> _WHAT IS EXPECTED_: The word "Netscape" marks the lines to keep; find each one in the data and copy it.

____

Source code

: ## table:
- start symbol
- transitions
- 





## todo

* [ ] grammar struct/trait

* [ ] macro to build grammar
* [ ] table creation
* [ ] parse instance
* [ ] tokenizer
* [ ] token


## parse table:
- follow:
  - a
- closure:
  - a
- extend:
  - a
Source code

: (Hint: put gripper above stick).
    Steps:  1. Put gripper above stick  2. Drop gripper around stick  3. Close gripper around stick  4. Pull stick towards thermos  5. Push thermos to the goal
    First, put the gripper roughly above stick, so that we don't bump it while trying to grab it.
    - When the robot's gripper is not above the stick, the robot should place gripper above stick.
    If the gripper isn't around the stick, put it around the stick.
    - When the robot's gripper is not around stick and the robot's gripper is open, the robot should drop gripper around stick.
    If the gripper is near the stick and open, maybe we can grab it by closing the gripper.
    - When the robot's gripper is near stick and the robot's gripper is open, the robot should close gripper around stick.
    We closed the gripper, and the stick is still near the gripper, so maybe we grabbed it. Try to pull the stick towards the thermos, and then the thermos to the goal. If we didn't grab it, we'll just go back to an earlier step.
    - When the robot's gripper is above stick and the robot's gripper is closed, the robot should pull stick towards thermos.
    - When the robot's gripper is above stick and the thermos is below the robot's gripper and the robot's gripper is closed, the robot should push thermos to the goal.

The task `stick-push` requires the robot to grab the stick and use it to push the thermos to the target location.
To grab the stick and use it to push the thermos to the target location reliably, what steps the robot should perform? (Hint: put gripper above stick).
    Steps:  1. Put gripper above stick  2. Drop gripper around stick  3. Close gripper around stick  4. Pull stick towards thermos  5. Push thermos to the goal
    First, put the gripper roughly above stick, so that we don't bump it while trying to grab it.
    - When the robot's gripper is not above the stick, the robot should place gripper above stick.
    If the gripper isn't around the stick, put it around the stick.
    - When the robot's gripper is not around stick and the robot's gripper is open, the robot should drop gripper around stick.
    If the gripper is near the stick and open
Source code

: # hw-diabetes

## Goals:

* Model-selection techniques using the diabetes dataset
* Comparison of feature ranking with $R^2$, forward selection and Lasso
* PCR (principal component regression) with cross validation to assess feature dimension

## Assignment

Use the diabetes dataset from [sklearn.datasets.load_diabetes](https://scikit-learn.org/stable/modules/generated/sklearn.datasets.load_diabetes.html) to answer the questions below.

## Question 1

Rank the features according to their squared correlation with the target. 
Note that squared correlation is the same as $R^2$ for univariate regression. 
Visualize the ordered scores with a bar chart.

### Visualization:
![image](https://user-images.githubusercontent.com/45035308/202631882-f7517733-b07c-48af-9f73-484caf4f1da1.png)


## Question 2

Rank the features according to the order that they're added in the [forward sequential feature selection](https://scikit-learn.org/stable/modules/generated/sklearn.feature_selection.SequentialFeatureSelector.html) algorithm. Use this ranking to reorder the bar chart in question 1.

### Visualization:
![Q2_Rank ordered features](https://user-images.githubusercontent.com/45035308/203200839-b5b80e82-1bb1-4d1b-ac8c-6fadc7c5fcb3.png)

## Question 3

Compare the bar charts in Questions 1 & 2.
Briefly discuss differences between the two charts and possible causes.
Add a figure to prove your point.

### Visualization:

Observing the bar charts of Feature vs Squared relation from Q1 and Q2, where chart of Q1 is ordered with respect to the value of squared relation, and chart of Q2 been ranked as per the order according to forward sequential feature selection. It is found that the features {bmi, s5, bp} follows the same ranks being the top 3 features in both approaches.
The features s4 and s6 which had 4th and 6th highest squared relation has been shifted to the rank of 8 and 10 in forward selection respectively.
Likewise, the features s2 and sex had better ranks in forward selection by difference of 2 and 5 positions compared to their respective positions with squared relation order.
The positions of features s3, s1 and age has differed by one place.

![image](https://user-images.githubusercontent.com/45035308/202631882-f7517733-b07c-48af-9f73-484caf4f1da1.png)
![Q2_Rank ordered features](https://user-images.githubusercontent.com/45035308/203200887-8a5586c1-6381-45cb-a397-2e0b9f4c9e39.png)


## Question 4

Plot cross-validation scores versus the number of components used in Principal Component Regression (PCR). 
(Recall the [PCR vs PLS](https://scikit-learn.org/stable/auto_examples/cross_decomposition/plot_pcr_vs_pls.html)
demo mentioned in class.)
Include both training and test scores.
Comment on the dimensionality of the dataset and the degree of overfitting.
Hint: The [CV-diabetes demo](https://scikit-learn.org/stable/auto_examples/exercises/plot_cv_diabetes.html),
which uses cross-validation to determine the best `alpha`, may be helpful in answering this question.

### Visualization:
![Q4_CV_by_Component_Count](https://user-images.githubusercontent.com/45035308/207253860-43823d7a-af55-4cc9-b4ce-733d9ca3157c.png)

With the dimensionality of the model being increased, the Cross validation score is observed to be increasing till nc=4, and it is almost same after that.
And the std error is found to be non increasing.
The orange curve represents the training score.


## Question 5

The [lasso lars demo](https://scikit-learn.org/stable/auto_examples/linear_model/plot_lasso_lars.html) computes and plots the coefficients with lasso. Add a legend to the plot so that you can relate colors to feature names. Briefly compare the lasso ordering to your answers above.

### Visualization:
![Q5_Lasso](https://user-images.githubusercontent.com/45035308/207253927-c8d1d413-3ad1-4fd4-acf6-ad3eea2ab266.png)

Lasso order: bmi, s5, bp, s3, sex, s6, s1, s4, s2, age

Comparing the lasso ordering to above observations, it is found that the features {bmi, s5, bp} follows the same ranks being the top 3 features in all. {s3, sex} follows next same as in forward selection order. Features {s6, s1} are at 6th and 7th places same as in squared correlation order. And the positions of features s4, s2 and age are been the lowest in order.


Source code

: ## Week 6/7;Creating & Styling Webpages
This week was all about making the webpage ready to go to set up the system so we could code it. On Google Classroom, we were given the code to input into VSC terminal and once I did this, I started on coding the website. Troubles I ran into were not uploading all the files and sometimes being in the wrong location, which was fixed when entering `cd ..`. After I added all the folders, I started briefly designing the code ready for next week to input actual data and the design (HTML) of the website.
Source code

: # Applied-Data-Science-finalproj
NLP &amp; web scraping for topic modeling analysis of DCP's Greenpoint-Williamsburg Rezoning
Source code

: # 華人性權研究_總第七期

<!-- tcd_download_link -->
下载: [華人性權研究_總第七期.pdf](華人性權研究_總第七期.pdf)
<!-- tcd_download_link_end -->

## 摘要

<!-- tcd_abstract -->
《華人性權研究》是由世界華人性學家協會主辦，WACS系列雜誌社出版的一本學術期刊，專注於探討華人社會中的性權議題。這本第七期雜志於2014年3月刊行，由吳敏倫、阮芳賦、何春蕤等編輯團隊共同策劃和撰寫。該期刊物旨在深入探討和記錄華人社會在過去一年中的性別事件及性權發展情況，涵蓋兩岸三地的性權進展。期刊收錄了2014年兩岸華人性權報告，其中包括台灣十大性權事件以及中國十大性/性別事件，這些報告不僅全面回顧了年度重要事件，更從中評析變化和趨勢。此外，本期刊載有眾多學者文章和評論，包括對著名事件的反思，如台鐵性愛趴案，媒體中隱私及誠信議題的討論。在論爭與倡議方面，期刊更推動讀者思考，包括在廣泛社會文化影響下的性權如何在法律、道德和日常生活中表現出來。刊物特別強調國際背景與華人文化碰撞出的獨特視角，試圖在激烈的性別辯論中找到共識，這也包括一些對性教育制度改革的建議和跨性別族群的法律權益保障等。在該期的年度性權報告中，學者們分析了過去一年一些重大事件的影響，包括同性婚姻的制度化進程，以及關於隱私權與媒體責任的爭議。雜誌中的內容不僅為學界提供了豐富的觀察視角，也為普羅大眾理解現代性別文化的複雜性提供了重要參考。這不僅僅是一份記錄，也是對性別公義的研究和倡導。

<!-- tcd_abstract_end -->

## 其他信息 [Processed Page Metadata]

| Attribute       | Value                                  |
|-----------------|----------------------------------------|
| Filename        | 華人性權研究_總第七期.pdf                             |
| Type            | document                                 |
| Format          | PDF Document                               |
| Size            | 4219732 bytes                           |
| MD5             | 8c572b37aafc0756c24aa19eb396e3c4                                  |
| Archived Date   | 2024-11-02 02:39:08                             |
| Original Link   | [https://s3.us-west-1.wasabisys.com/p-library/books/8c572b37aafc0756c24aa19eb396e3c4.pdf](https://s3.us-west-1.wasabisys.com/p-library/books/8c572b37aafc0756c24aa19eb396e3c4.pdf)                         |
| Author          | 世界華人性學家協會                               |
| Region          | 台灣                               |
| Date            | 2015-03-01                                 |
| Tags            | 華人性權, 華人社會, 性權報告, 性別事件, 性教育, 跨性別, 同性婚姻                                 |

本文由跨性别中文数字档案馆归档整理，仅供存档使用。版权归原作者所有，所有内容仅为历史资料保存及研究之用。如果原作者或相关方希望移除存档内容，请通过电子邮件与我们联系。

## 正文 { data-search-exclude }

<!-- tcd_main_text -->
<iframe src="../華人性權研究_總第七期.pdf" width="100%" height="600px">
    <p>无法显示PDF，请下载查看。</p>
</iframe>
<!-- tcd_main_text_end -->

____

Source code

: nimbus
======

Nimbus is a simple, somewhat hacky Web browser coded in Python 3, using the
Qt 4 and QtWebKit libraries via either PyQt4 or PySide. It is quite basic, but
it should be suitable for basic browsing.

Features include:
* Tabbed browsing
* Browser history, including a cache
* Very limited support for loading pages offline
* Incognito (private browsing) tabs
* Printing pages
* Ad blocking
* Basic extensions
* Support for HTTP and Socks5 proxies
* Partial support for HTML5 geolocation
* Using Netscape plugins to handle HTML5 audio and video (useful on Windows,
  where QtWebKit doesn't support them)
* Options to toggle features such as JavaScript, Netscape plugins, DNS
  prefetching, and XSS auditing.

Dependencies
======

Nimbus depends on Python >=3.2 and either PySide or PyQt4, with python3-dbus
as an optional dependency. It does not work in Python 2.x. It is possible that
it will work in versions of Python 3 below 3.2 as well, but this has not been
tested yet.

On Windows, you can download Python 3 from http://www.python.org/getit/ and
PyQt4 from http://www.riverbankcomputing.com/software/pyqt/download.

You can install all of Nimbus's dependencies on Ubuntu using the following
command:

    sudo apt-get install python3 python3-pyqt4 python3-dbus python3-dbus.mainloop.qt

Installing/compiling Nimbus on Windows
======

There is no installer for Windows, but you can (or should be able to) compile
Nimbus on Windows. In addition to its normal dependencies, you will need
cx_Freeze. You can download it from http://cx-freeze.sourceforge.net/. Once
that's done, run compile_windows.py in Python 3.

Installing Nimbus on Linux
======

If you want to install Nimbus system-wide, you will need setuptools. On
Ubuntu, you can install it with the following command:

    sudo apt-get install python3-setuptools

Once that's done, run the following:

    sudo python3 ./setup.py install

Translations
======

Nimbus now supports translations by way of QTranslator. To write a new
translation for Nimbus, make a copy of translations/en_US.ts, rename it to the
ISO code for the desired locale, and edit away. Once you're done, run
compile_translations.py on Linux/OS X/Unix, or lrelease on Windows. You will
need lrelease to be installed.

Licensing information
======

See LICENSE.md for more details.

____

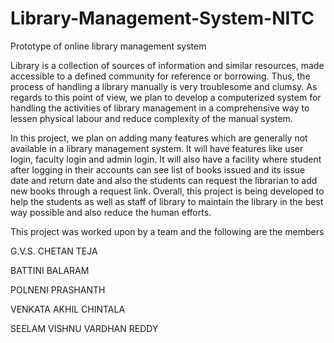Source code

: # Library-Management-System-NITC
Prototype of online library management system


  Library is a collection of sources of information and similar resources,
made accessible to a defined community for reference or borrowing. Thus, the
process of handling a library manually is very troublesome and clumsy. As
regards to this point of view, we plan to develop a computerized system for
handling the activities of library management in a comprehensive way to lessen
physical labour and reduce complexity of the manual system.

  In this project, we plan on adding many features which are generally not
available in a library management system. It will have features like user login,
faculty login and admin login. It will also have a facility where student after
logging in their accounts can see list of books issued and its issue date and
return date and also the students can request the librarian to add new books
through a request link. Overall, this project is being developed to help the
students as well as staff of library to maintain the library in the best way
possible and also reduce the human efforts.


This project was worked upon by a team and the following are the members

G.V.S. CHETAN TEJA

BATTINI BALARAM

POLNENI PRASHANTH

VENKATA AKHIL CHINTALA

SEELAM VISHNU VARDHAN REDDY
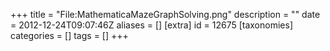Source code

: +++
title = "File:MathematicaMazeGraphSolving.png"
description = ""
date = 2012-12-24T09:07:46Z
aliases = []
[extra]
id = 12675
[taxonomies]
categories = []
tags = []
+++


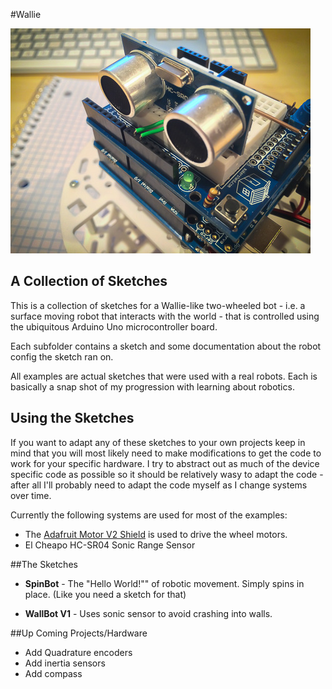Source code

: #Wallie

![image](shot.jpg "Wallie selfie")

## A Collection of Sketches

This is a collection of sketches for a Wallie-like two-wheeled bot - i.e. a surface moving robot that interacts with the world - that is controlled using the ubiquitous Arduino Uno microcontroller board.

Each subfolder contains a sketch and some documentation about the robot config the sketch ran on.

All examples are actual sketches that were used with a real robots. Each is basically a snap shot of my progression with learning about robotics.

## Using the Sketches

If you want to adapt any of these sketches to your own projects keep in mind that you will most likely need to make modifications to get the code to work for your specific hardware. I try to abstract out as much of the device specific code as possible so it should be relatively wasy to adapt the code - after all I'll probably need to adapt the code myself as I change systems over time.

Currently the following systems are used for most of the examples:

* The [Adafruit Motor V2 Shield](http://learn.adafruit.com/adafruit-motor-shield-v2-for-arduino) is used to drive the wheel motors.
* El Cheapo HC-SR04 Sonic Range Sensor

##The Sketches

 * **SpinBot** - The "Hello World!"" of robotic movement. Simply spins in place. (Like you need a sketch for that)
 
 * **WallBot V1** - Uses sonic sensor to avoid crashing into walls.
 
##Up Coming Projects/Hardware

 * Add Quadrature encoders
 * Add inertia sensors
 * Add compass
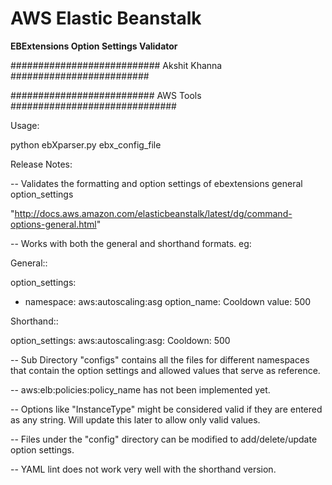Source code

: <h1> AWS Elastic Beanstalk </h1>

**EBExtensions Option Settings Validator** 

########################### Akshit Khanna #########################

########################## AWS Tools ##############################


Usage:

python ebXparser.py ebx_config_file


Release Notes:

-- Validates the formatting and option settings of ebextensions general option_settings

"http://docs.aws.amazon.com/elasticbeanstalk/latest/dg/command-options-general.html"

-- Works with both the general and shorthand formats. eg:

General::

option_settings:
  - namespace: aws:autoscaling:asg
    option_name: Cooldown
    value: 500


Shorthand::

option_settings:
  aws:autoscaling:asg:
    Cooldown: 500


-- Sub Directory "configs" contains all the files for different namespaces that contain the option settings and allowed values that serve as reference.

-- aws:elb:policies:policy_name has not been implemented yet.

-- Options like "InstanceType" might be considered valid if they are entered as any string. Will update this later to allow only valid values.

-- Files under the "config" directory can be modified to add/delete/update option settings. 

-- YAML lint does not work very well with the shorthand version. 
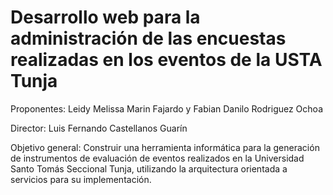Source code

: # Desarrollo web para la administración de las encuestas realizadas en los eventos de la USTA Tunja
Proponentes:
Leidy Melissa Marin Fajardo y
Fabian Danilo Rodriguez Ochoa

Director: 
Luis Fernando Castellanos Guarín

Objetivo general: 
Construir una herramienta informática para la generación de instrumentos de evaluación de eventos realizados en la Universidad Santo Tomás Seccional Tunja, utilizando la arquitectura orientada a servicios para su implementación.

____

> _RESULT_:
* Using Netscape plugins to handle HTML5 audio and video (useful on Windows,
* Options to toggle features such as JavaScript, Netscape plugins, DNS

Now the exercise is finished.